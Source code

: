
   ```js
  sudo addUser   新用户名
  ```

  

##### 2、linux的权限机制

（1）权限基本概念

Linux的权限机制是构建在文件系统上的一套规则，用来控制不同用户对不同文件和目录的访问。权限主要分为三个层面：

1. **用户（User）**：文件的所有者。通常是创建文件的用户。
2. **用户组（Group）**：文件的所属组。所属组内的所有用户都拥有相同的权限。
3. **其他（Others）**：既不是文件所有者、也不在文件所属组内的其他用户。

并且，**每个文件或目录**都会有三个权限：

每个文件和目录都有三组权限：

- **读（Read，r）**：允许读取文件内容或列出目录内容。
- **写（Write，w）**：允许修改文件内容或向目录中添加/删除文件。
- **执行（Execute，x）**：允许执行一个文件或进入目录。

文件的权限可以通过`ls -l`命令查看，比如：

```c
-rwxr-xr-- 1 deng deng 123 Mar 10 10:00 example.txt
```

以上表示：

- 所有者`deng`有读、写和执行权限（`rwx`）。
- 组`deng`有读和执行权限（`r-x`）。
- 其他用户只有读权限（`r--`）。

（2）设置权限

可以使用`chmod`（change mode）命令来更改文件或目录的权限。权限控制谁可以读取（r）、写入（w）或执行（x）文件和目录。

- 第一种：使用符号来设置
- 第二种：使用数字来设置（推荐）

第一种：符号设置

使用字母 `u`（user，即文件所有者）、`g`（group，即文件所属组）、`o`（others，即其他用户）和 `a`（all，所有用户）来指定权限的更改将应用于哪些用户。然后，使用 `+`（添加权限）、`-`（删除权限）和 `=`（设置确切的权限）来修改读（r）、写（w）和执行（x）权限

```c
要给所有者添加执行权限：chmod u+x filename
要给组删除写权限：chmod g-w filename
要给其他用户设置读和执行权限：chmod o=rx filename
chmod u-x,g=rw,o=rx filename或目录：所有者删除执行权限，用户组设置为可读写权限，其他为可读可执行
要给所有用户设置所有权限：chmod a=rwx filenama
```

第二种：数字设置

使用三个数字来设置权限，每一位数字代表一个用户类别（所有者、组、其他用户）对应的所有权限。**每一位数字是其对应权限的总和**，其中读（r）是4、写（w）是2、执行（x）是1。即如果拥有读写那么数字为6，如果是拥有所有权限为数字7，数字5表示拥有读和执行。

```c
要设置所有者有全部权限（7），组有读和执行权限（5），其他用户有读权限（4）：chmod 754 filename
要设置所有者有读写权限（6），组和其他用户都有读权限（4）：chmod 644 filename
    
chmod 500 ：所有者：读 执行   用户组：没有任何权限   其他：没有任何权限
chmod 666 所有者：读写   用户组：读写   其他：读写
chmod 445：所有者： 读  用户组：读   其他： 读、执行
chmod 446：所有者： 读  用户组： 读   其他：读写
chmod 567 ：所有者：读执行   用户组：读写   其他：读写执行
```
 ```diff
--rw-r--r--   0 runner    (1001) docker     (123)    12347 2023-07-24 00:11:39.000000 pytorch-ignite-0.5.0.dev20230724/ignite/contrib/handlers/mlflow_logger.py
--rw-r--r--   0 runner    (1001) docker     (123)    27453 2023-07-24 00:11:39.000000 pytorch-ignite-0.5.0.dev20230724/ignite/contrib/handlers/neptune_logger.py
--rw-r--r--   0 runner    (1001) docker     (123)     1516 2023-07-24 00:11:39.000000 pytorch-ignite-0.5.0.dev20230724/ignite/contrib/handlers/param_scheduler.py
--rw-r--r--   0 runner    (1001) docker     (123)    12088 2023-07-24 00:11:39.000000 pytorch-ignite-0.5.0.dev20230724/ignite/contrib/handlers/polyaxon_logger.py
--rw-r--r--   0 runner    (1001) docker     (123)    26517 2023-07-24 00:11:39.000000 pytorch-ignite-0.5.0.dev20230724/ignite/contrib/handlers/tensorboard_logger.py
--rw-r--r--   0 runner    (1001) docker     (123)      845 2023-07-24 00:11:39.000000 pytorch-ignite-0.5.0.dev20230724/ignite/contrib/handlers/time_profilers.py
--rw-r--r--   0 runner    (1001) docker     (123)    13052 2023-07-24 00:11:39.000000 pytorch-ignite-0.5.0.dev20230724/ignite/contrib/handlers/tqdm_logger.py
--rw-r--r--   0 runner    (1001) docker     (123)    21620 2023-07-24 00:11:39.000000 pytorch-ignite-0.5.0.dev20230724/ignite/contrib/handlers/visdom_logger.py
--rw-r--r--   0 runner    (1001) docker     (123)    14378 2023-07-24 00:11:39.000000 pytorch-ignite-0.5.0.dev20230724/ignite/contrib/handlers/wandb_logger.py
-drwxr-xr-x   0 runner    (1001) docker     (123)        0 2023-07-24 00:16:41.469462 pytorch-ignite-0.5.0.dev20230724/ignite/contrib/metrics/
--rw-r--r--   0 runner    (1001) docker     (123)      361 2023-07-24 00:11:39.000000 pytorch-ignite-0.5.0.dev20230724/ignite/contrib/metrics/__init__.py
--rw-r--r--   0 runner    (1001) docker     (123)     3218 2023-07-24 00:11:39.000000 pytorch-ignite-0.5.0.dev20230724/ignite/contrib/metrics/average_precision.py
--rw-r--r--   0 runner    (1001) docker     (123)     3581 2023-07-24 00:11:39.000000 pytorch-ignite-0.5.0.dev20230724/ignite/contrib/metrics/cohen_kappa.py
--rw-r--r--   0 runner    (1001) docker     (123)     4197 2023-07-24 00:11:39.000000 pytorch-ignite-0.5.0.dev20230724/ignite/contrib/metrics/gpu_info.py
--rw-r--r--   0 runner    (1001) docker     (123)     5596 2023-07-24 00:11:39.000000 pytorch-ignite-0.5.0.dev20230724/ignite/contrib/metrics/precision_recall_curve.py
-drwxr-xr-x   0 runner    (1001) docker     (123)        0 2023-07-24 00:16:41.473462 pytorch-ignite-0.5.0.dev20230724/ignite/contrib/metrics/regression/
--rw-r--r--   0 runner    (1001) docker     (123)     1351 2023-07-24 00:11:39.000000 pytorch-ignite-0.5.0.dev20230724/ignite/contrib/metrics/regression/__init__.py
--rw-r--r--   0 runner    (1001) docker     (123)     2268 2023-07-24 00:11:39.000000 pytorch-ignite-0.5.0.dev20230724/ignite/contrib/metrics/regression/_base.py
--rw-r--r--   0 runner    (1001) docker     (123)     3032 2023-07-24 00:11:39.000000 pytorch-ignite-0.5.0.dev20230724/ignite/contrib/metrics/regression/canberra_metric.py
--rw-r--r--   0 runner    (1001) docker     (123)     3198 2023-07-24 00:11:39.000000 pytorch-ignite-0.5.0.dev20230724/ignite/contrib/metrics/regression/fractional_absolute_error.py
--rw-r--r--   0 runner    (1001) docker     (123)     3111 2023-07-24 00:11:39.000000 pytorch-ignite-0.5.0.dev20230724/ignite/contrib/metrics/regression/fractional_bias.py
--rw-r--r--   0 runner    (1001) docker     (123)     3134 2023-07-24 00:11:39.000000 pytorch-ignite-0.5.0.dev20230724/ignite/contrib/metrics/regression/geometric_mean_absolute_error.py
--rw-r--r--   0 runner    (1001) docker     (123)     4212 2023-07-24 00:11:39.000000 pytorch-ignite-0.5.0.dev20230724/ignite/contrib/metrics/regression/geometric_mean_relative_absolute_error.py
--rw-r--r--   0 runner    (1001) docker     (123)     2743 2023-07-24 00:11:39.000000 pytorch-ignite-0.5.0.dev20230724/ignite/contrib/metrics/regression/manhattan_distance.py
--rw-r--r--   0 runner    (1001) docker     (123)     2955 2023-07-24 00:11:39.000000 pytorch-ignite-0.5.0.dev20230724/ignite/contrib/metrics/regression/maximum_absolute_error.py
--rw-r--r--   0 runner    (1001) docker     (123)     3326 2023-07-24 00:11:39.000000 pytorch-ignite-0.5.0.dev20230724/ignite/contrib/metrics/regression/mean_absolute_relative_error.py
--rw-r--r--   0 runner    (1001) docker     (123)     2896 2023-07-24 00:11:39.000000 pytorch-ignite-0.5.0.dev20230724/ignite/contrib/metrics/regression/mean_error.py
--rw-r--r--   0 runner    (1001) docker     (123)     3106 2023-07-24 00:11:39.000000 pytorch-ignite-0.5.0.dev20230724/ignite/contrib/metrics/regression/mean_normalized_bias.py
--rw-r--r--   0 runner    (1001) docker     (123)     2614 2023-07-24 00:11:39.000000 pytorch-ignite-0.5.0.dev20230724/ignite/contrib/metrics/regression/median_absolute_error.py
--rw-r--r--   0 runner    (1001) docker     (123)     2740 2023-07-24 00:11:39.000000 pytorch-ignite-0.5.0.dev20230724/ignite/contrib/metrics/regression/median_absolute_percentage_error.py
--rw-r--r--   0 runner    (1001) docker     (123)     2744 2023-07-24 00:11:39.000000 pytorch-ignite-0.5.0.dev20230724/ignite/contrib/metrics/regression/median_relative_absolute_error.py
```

···

- [PROBLEM DESCRIPTION]: Each line from the first line of the entries up to and including the line containing "每个文件和目录都有三组权限：" should be transcribed exactly, with all other lines left out.

- [THE ANSWER]:
Source code

:
   ```js
  sudo addUser   新用户名
  ```

  

##### 2、linux的权限机制

（1）权限基本概念

Linux的权限机制是构建在文件系统上的一套规则，用来控制不同用户对不同文件和目录的访问。权限主要分为三个层面：

1. **用户（User）**：文件的所有者。通常是创建文件的用户。
2. **用户组（Group）**：文件的所属组。所属组内的所有用户都拥有相同的权限。
3. **其他（Others）**：既不是文件所有者、也不在文件所属组内的其他用户。

并且，**每个文件或目录**都会有三个权限：

每个文件和目录都有三组权限：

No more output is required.